El fenómeno meteorológico de El Niño ha vuelto a encender las alarmas a escala global, luego de que diversos organismos internacionales confirmaran que la probabilidad de su desarrollo para el segundo semestre de 2026 trepó de manera drástica al 90%.
Sube a 90% la probabilidad de que el fenómeno de "El Niño" impacte con fuerza en una zona argentina
Informes de la Organización Meteorológica Mundial y mediciones satelitales confirman la consolidación del evento climático para el segundo semestre de 2026.
La reactivación de esta fase cálida genera una profunda preocupación en el Litoral argentino, con especial atención en la provincia de Entre Ríos, donde los modelos matemáticos y las proyecciones meteorológicas anticipan que el evento podría manifestarse con una intensidad inusual y severa.
Los datos satelitales más recientes obtenidos por la NASA respaldan este escenario crítico tras detectar anomalías térmicas sumamente marcadas en el Océano Pacífico. Las observaciones de alta precisión ratificaron la presencia de una inmensa masa de agua cálida subsuperficial que avanza sostenidamente en dirección a las costas de Sudamérica.
Los especialistas detallaron que se identificaron múltiples olas Kelvin cálidas, las cuales acumulan energía térmica debajo de las aguas oceánicas y provocaron que el nivel del mar frente a Perú se elevara más de 15 centímetros por encima de sus valores normales durante mayo.
Los riesgos de un "Súper El Niño" en el sector productivo
Los análisis emitidos de forma conjunta por los principales centros meteorológicos mundiales indican que el acoplamiento entre el océano y la atmósfera se está consolidando con mayor rapidez que en años previos.
Los científicos advierten que si las anomalías en la temperatura superficial del mar superan el umbral de los dos grados centígrados de manera prolongada en la región clave del Pacífico central, se configurará técnicamente lo que la ciencia denomina un "súper El Niño".

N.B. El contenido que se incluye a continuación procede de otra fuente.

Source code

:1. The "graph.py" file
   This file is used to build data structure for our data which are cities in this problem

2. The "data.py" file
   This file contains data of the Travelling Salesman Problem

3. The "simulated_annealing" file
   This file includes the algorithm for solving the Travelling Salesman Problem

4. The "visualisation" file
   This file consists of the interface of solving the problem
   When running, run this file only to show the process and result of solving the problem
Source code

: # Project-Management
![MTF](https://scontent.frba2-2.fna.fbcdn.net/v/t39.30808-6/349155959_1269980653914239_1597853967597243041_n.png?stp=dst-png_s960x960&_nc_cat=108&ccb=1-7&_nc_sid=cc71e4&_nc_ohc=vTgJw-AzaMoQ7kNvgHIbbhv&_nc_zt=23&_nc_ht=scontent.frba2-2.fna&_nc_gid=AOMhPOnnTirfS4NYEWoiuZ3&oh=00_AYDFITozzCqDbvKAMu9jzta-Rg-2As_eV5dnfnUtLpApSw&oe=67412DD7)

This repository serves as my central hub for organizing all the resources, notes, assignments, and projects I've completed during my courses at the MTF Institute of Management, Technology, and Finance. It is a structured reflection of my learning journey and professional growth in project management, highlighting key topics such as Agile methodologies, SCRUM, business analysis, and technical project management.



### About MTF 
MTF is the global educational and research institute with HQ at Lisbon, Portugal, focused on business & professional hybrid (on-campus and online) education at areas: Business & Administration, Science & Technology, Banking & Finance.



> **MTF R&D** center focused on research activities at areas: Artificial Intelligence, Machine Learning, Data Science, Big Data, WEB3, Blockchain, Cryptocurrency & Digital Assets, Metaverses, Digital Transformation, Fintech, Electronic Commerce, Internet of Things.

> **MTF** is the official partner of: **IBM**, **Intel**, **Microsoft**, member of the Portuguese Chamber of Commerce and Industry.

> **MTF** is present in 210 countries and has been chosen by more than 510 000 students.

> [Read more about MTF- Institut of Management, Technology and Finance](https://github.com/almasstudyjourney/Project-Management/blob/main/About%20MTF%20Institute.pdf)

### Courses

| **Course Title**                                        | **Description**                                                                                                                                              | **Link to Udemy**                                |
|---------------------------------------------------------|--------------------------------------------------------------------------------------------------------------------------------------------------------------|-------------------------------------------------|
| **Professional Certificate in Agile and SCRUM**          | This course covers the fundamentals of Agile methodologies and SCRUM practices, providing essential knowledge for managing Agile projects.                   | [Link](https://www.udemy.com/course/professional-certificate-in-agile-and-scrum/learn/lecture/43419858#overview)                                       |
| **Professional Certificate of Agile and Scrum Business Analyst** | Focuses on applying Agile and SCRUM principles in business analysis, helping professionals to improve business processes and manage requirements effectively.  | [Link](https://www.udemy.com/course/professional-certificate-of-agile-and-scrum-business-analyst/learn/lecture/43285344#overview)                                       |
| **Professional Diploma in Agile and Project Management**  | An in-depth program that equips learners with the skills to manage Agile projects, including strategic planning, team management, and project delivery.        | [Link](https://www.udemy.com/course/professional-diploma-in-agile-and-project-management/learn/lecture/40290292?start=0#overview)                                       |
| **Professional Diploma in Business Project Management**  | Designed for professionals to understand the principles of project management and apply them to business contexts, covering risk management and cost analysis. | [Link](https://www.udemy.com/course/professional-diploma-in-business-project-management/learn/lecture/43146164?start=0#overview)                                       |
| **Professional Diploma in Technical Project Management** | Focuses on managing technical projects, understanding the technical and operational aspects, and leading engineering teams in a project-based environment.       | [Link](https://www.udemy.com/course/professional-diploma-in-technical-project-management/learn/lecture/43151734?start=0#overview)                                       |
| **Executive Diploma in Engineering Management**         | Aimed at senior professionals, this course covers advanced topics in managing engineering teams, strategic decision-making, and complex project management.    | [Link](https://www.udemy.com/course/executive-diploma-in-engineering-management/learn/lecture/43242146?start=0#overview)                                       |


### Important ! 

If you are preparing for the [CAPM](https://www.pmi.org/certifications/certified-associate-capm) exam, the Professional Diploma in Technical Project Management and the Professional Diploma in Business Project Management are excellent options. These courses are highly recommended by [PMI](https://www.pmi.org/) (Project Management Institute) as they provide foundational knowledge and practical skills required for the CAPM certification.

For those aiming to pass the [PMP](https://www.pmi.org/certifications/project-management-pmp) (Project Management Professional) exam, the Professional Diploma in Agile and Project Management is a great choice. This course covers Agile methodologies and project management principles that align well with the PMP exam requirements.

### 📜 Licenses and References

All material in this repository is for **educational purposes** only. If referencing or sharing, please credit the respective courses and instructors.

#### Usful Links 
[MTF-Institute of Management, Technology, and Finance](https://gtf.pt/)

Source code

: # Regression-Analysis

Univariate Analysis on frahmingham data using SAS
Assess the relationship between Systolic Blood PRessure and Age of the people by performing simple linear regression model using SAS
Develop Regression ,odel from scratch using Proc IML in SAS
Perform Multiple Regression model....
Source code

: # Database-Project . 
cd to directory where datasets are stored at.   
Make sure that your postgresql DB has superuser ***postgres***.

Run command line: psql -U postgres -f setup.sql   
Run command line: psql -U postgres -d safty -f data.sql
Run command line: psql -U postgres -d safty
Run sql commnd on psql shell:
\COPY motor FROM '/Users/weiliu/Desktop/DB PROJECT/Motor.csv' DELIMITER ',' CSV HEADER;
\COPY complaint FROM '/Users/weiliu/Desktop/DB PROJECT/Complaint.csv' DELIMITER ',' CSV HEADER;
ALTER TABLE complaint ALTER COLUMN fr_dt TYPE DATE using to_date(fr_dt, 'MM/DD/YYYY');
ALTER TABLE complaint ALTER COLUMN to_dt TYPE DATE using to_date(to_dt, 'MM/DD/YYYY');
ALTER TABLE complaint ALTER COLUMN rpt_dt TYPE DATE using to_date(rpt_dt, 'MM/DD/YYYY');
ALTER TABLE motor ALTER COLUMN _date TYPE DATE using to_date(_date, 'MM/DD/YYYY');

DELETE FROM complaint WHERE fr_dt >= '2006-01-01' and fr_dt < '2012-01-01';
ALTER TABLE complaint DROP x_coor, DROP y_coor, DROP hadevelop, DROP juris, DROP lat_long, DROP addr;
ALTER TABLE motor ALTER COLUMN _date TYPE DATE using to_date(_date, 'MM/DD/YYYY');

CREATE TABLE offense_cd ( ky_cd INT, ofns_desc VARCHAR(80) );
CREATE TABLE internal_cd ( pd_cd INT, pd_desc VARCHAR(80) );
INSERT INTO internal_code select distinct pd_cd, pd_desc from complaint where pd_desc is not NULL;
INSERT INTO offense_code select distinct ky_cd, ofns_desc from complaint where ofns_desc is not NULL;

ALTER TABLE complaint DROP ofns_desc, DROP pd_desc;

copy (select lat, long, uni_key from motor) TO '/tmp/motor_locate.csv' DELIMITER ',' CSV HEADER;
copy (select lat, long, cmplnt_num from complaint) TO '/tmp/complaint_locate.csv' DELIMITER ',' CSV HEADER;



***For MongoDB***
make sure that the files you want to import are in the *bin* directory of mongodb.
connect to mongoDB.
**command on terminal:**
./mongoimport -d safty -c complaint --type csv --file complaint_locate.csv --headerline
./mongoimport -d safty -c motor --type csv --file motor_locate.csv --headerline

De alcanzar este estatus extremo, el evento climático emularía los precedentes históricos más destructivos registrados globalmente desde mediados del siglo pasado, ocurridos en los períodos de 1982-1983, 1997-1998 y 2015-2016.
La principal preocupación de las autoridades entrerrianas radica en la alta vulnerabilidad geográfica de la Cuenca del Plata, una zona propensa a sufrir inundaciones recurrentes ante la alteración del régimen de precipitaciones.
Los modelos predictivos indican que el aumento desmedido de las lluvias favorecerá en un primer momento la recuperación hídrica de los perfiles del suelo, pero un exceso de agua desencadenará crecidas abruptas en las cuencas de los ríos Paraná y Uruguay.
Para el sector agropecuario de Entre Ríos, este panorama plantea desafíos logísticos severos y riesgos agronómicos considerables que podrían comprometer las campañas agrícolas. El exceso de humedad en los campos habitualmente deriva en anegamientos rurales, serias dificultades para el tránsito en caminos secundarios, demoras generalizadas en la cosecha gruesa y la proliferación de enfermedades fúngicas en los cultivos de la región.